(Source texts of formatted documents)

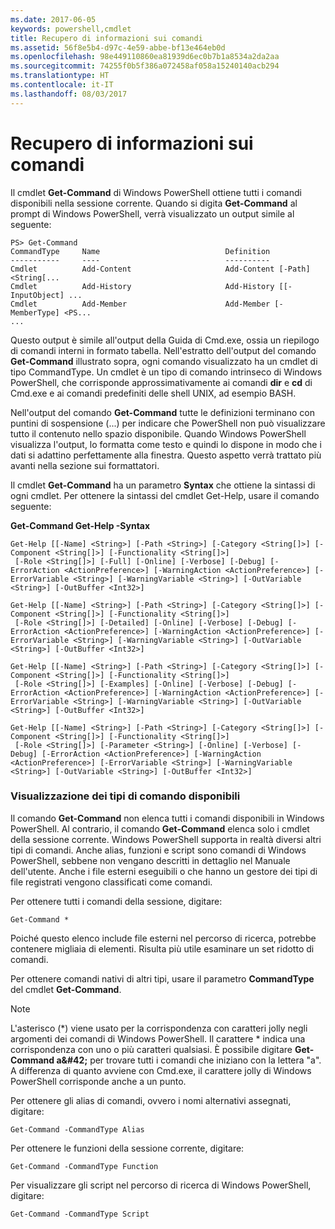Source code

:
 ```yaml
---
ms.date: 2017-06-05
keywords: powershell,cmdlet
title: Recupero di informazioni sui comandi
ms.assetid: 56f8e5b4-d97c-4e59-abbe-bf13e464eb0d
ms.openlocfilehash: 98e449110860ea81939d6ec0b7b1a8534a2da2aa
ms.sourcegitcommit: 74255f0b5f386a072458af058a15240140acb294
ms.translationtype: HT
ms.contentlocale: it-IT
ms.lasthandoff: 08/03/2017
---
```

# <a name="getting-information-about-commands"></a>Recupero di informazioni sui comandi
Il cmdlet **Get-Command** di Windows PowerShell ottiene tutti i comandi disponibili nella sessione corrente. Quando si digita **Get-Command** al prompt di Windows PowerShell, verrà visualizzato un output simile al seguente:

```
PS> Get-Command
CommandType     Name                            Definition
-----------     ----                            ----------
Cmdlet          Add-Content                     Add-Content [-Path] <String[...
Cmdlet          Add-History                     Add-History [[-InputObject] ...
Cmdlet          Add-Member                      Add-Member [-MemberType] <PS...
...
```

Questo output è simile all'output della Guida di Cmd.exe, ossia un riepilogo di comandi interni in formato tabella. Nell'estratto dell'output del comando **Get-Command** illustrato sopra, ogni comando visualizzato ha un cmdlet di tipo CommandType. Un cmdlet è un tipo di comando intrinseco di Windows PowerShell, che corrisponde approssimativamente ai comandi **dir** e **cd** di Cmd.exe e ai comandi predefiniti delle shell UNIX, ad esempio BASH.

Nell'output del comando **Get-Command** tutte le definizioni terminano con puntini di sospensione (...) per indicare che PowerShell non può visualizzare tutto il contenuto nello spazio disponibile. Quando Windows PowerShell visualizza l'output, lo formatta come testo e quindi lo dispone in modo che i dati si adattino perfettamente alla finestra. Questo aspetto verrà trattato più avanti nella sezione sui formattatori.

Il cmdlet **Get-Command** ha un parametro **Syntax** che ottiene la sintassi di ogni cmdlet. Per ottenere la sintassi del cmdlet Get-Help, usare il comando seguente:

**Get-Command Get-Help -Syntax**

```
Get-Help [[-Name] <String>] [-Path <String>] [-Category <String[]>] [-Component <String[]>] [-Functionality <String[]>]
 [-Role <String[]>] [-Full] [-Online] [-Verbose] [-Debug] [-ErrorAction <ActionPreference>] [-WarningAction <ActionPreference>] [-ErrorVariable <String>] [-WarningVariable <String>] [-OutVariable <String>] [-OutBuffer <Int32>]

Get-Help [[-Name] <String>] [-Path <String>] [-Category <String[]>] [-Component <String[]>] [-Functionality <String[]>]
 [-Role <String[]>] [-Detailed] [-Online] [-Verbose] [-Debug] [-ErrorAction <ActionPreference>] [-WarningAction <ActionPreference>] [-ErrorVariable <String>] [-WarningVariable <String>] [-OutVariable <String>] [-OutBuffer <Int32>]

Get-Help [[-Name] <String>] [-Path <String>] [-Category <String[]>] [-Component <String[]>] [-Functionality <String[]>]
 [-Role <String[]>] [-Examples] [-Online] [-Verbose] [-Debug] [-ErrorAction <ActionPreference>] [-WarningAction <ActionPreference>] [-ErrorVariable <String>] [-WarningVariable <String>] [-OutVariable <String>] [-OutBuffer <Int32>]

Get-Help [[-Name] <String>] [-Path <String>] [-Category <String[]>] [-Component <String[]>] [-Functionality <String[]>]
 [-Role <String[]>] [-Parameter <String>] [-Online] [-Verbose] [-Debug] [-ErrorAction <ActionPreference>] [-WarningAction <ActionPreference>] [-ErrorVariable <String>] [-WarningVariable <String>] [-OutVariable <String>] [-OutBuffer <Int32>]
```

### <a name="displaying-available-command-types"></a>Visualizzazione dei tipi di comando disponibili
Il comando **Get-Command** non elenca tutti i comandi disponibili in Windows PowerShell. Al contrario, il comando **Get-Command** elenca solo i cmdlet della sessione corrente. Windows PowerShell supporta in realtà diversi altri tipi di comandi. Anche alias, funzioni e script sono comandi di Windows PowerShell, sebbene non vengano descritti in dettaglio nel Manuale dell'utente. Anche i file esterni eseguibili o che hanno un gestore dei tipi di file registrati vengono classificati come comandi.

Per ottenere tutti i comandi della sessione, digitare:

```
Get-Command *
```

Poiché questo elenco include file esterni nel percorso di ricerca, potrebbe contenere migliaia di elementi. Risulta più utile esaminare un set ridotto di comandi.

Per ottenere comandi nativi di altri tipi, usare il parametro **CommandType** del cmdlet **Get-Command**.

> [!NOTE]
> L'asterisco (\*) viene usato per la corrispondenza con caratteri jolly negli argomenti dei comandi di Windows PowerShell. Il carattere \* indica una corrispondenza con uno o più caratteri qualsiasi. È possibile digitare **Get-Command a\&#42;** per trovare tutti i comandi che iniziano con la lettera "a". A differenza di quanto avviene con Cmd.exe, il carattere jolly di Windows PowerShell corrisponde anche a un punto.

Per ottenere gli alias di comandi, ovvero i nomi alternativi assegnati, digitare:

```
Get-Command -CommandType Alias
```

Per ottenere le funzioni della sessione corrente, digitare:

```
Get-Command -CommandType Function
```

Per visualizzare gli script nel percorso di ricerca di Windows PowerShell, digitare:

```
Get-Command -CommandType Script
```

...

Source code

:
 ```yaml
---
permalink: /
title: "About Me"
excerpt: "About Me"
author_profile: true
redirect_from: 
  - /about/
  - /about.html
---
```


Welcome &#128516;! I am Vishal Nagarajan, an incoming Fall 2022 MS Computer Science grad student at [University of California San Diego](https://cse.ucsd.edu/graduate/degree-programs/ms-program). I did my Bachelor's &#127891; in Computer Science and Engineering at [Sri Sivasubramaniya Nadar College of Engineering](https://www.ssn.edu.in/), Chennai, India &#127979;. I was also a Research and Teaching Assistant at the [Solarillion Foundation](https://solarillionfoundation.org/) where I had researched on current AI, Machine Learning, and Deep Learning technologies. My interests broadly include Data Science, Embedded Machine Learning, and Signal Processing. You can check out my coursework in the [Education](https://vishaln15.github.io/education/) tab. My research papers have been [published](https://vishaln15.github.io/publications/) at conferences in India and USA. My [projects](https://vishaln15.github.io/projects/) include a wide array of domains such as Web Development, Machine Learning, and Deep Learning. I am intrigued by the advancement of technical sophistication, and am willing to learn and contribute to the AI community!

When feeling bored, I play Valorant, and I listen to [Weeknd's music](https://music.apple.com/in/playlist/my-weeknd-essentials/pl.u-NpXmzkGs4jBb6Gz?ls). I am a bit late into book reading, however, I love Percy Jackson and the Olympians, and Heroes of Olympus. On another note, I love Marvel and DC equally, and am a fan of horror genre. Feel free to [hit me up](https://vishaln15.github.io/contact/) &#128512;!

◆ What this task involves: Which lines of the entries above contain the string "Syntax"? Copy each one.

◆ Your solution:
Il cmdlet **Get-Command** ha un parametro **Syntax** che ottiene la sintassi di ogni cmdlet. Per ottenere la sintassi del cmdlet Get-Help, usare il comando seguente:
**Get-Command Get-Help -Syntax**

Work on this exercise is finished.